### Your objective
There is material below. Print exactly the lines starting at the line with "Matheus Rodrigues (1)</span></span>" and ending at the line with "Aymeric A (1)</span></span>", ends included, and no others.

"""

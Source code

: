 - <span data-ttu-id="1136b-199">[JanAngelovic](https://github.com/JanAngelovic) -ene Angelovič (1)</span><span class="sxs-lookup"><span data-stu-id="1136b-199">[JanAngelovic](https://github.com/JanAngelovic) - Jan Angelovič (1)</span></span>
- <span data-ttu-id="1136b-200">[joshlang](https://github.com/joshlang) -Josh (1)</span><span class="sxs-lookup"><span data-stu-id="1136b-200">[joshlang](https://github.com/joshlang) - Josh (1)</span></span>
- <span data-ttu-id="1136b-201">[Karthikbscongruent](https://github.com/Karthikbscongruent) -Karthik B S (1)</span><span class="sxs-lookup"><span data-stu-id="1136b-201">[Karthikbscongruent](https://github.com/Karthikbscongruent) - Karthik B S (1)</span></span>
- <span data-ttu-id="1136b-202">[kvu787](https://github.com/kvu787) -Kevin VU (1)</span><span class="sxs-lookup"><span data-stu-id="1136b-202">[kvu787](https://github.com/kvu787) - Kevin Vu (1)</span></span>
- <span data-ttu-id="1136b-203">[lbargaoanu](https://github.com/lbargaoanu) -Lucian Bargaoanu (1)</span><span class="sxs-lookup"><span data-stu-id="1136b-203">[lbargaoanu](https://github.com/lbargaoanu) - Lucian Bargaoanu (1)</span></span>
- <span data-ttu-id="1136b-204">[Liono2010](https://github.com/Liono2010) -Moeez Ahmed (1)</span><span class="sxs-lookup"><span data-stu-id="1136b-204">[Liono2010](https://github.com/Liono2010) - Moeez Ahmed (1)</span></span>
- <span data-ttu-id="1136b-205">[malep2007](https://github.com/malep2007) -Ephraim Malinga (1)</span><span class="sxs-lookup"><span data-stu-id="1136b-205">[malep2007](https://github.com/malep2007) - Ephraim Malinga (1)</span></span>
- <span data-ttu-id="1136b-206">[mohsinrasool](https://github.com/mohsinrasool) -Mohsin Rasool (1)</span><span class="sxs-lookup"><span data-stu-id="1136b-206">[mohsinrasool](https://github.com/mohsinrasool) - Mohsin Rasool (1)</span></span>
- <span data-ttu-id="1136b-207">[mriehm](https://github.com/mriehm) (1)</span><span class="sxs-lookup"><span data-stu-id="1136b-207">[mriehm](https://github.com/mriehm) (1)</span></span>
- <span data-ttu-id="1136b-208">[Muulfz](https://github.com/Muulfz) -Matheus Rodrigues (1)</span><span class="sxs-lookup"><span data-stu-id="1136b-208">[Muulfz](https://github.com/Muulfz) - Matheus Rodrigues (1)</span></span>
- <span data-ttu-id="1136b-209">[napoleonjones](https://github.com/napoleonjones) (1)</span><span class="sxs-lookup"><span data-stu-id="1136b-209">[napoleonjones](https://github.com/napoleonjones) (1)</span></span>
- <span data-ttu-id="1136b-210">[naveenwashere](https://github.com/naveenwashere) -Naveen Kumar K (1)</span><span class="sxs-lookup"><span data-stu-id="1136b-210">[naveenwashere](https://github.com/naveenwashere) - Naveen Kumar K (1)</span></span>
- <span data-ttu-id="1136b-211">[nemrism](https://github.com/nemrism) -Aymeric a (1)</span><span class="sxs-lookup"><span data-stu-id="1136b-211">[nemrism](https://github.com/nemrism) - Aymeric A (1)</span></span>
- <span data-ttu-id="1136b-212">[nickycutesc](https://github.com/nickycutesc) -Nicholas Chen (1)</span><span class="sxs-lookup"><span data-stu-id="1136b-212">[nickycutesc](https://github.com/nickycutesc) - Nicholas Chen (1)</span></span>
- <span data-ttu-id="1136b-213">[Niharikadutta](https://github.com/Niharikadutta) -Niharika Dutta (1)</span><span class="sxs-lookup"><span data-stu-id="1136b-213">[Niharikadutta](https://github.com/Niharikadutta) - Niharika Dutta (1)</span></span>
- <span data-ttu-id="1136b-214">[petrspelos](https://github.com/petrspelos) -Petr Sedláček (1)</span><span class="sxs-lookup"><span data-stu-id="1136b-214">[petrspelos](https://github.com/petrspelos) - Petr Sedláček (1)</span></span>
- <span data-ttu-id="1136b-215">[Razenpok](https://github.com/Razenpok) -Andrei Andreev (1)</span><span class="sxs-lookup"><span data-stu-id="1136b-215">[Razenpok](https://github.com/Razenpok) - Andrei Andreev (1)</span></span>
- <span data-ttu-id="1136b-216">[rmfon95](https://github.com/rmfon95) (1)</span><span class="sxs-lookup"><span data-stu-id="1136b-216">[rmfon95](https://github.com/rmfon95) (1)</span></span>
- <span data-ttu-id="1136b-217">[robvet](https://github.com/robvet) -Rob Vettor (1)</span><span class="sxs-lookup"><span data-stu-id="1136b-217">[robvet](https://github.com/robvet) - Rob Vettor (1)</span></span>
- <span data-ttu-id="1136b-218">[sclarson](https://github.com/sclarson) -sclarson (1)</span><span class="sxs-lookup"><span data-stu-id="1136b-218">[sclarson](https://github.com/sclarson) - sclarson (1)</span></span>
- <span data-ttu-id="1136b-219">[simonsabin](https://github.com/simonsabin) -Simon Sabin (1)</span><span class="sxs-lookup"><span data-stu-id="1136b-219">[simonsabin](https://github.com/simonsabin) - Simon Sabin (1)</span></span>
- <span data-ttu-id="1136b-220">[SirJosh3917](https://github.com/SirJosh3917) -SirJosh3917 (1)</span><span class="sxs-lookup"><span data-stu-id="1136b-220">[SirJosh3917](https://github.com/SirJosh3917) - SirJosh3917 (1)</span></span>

"""

### Answer box
- <span data-ttu-id="1136b-208">[Muulfz](https://github.com/Muulfz) -Matheus Rodrigues (1)</span><span class="sxs-lookup"><span data-stu-id="1136b-208">[Muulfz](https://github.com/Muulfz) - Matheus Rodrigues (1)</span></span>
- <span data-ttu-id="1136b-209">[napoleonjones](https://github.com/napoleonjones) (1)</span><span class="sxs-lookup"><span data-stu-id="1136b-209">[napoleonjones](https://github.com/napoleonjones) (1)</span></span>
- <span data-ttu-id="1136b-210">[naveenwashere](https://github.com/naveenwashere) -Naveen Kumar K (1)</span><span class="sxs-lookup"><span data-stu-id="1136b-210">[naveenwashere](https://github.com/naveenwashere) - Naveen Kumar K (1)</span></span>
- <span data-ttu-id="1136b-211">[nemrism](https://github.com/nemrism) -Aymeric a (1)</span><span class="sxs-lookup"><span data-stu-id="1136b-211">[nemrism](https://github.com/nemrism) - Aymeric A (1)</span></span>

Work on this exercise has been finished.